◆ **Task to carry out**: Every line from the one containing "6. Compute model" to the one containing "9. Linsear Write." in the records below, both included, must be set down exactly, and no other line.

'''

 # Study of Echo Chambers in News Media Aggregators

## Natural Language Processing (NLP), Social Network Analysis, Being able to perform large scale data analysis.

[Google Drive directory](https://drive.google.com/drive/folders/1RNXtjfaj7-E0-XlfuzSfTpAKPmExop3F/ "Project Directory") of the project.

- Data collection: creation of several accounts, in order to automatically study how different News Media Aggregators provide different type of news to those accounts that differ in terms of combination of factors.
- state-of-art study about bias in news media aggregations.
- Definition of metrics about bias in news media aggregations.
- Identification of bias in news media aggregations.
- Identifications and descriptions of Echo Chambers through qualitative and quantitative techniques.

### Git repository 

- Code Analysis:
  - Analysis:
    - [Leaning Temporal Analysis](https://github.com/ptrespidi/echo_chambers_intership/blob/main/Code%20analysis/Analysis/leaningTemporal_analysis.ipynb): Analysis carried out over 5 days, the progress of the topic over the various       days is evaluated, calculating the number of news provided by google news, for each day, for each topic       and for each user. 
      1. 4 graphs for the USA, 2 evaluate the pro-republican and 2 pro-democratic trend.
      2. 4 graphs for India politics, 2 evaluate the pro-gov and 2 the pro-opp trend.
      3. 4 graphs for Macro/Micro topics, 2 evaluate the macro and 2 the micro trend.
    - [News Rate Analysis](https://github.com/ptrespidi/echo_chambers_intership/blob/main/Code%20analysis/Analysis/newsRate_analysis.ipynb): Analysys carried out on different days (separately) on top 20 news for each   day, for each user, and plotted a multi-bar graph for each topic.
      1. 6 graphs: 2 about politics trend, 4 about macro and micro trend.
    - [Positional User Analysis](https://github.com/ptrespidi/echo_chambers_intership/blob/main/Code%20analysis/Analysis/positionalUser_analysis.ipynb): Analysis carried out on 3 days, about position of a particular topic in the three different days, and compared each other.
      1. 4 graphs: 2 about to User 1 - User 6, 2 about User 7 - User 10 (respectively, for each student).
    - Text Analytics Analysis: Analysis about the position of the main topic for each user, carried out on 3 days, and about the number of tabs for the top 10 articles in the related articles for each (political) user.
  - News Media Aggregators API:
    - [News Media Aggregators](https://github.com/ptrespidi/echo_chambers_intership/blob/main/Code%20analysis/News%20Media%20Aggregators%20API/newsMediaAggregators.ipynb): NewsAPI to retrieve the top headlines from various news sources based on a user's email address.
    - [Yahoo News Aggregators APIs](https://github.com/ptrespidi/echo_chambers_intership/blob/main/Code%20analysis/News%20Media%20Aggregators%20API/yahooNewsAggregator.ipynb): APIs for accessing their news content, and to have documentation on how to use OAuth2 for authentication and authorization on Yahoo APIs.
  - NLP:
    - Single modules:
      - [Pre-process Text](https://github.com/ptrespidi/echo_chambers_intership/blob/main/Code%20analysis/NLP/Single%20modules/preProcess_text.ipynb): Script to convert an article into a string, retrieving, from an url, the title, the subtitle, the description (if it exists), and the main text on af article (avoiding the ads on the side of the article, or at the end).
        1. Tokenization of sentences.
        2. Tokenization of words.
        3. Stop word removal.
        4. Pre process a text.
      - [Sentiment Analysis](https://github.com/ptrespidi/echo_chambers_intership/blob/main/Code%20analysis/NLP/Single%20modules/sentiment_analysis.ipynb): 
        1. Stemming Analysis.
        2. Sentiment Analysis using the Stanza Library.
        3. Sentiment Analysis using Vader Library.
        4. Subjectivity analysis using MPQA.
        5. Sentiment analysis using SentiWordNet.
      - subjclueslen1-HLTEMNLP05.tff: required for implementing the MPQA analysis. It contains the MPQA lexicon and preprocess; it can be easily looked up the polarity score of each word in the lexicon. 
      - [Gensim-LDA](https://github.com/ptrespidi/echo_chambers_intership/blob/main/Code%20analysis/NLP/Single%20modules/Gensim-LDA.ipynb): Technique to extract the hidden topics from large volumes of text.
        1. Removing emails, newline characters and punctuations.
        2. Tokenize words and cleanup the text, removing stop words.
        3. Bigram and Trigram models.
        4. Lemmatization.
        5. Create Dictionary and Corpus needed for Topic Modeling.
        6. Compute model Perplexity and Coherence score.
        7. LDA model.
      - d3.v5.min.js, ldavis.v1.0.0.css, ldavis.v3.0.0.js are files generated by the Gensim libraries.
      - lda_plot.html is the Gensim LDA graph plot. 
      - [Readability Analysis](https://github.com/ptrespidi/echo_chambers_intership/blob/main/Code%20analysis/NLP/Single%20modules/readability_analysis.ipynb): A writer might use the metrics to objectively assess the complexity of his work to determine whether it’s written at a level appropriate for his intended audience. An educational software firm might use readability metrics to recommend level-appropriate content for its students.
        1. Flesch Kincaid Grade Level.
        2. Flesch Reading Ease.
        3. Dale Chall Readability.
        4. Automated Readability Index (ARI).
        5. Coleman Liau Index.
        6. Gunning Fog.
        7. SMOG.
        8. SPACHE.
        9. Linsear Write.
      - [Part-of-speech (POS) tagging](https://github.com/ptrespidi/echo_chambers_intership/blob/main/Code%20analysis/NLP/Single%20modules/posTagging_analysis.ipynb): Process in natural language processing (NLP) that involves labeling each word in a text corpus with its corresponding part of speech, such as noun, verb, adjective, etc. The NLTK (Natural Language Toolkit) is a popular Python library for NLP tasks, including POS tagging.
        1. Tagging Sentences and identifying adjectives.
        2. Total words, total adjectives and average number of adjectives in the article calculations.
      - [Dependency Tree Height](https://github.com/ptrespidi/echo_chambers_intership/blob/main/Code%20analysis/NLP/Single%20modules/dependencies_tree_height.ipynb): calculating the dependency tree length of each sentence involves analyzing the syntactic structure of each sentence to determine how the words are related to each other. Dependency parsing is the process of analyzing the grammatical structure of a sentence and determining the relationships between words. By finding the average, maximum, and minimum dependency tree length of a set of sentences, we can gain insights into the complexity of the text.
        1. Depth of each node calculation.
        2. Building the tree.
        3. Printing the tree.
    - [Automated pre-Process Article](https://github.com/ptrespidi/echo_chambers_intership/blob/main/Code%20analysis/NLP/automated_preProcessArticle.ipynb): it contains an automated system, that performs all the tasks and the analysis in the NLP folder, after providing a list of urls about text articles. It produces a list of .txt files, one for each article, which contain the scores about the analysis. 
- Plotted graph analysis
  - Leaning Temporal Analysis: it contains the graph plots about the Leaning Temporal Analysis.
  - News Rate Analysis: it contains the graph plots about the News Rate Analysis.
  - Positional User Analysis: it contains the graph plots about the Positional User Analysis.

'''

◆ **Exercise output**:
        6. Compute model Perplexity and Coherence score.
        7. LDA model.
      - d3.v5.min.js, ldavis.v1.0.0.css, ldavis.v3.0.0.js are files generated by the Gensim libraries.
      - lda_plot.html is the Gensim LDA graph plot. 
      - [Readability Analysis](https://github.com/ptrespidi/echo_chambers_intership/blob/main/Code%20analysis/NLP/Single%20modules/readability_analysis.ipynb): A writer might use the metrics to objectively assess the complexity of his work to determine whether it’s written at a level appropriate for his intended audience. An educational software firm might use readability metrics to recommend level-appropriate content for its students.
        1. Flesch Kincaid Grade Level.
        2. Flesch Reading Ease.
        3. Dale Chall Readability.
        4. Automated Readability Index (ARI).
        5. Coleman Liau Index.
        6. Gunning Fog.
        7. SMOG.
        8. SPACHE.
        9. Linsear Write.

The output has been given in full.